English Publisher: VIZ Media
Release Date: February 16, 2016
Volume 3 sees Shinjiro learning about an alien city that’s secretly hidden on Earth. An explanation is given as to how the city is hidden, and how not everyone who aids the SSSP knows where it’s actually located. Personally, I thought the explanation made sense for the kind of world that’s been established in the series up to this point.
Seeing the alien city is a trip for both Shinjiro and the reader, since there are new kinds of aliens that have never been seen up to this point. A new human character named Jake is introduced while Shinjiro and Moroboshi go through the alien city. Jake chooses to live in there and act as an informant for the SSSP. Maybe it’s just me, but there’s something about Jake that makes me not entirely trust him for some reason.
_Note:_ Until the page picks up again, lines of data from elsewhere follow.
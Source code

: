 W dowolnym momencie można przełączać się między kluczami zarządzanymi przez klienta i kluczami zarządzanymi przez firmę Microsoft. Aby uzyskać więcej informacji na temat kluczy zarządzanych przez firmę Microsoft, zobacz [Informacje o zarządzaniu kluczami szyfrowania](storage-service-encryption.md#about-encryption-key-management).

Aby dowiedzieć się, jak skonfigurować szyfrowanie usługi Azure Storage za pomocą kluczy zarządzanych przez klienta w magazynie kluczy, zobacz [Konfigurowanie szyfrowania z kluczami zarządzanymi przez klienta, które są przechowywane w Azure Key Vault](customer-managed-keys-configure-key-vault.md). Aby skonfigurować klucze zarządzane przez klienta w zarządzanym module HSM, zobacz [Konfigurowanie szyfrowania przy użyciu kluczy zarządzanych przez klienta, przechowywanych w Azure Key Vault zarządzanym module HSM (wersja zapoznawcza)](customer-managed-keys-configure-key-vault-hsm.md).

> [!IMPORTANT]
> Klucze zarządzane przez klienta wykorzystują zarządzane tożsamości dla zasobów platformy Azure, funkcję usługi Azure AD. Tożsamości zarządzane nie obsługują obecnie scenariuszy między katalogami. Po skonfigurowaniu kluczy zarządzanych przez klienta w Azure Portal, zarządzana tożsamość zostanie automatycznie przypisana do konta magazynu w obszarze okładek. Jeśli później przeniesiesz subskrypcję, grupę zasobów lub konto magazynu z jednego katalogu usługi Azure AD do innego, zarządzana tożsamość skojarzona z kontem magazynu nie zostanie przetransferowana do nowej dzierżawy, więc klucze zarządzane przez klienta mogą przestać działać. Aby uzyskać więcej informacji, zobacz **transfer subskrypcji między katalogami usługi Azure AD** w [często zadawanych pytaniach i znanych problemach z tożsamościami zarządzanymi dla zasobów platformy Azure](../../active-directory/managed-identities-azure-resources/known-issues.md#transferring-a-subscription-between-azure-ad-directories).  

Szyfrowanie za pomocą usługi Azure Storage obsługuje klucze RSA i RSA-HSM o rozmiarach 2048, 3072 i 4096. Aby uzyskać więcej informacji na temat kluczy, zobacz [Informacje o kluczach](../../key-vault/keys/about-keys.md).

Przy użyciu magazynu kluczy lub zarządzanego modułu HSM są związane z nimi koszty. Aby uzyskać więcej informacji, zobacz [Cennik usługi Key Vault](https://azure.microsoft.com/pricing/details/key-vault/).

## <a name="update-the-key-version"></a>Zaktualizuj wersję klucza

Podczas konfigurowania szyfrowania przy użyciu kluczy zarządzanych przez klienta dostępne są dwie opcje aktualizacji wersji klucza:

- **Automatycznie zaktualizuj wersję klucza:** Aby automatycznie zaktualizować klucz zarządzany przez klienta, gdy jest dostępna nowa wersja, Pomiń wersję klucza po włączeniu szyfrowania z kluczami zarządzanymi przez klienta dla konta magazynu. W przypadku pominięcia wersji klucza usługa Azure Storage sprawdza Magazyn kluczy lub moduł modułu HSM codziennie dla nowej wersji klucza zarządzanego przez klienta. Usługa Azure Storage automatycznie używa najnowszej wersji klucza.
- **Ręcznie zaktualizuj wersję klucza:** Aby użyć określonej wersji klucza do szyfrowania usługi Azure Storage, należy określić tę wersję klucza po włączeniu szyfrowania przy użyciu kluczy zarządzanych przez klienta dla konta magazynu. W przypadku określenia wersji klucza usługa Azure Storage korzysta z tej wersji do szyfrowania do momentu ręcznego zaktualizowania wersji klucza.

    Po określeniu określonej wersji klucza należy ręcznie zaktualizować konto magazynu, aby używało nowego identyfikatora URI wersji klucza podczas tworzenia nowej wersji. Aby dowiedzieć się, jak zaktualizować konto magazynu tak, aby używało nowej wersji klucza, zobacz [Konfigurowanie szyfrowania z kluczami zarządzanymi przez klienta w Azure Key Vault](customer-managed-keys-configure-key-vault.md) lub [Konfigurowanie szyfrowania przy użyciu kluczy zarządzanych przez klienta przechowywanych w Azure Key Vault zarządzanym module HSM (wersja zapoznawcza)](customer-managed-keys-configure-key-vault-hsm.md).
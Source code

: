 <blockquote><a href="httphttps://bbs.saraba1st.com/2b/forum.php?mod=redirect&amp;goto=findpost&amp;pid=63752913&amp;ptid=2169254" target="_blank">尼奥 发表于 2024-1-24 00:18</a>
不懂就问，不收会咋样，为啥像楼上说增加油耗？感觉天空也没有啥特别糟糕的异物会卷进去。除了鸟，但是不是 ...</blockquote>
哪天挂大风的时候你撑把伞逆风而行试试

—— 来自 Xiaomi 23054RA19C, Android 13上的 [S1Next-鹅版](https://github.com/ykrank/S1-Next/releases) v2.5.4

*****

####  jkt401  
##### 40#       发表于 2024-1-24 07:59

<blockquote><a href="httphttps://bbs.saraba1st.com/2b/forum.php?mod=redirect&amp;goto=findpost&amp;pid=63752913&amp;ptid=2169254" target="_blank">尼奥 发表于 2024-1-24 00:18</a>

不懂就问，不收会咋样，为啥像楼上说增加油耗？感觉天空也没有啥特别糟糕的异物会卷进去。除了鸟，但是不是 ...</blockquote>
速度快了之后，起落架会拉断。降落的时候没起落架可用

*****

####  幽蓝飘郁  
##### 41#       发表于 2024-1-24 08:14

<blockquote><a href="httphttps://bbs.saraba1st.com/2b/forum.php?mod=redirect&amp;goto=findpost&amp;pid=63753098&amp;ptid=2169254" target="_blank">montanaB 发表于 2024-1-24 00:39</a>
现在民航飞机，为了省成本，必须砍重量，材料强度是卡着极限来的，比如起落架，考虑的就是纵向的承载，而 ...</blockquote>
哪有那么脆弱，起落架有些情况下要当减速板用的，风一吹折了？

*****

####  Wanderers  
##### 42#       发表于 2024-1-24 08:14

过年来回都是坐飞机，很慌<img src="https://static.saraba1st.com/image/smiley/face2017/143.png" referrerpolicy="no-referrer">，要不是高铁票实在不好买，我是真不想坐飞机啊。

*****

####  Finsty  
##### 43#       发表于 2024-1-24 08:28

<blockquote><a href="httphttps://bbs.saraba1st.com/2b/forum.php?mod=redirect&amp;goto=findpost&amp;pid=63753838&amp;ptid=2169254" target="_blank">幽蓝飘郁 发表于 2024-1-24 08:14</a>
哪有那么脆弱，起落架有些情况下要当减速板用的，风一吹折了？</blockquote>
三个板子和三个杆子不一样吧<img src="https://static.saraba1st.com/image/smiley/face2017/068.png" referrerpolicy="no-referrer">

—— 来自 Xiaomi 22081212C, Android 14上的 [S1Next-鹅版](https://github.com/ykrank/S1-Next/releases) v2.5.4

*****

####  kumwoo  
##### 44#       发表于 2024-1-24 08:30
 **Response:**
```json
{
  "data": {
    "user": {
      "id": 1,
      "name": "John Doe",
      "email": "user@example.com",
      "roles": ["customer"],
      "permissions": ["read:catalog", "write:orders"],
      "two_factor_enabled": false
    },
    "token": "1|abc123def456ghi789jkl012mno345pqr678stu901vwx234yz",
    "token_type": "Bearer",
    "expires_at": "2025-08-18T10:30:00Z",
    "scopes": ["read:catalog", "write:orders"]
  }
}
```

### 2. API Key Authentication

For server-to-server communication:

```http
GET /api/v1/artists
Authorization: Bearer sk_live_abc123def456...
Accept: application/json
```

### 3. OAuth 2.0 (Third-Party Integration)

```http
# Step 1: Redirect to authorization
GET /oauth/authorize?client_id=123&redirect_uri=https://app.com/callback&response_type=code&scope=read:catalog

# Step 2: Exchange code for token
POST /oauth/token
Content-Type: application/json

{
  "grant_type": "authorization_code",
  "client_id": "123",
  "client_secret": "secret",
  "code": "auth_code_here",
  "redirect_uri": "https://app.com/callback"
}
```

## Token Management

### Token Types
Shinjiro also has to deal with the emotional struggle that’s raging inside of him. Now that he’s Ultraman, he finds that he can never truly return to the life he had before taking on this secret identity. And to make things worse, it turns out that Moroboshi appears to be envious of Shinjiro because he wants to be the next Ultraman. Moroboshi is definitely being set up as a rival for Shinjiro, even though the two of them both aid the SSSP. At the end of Volume 3, Moroboshi does something foolish that I think could potentially hurt him in the next volume of the series.
We also see teen idol Rena again in Ultraman Volume 3, and it’s revealed she has a connection with someone on the police force who is obsessed with tracking down the murderer in the serial murder case. This revelation finally made it clear why this particular character is so intent on trying to track down and apprehend the serial killer. I hadn’t guessed that this member of the police force had any kind of connection with Rena, so this revelation surprised me as much as it did his partner.
The art in this volume continues to grab the reader’s attention. One of the most notable things that stood out to me is the image that covers pages 160 and 161. Here, we see Shinjiro and his father sitting across from each other, with their respective Ultraman suits standing behind them. In a lot of respects, it almost seems this image is meant to represent the “passing of the torch” from father to son. The page that introduces the reader to Jake also includes art that makes the reader sit up and take notice of this new character.
Ultraman Volume 3 is an exciting continuation of the story, and it begins tying things together that were introduced in Volume 2. Readers who have read and enjoyed the first two volumes of the series won’t be disappointed by how the story continues to move forward.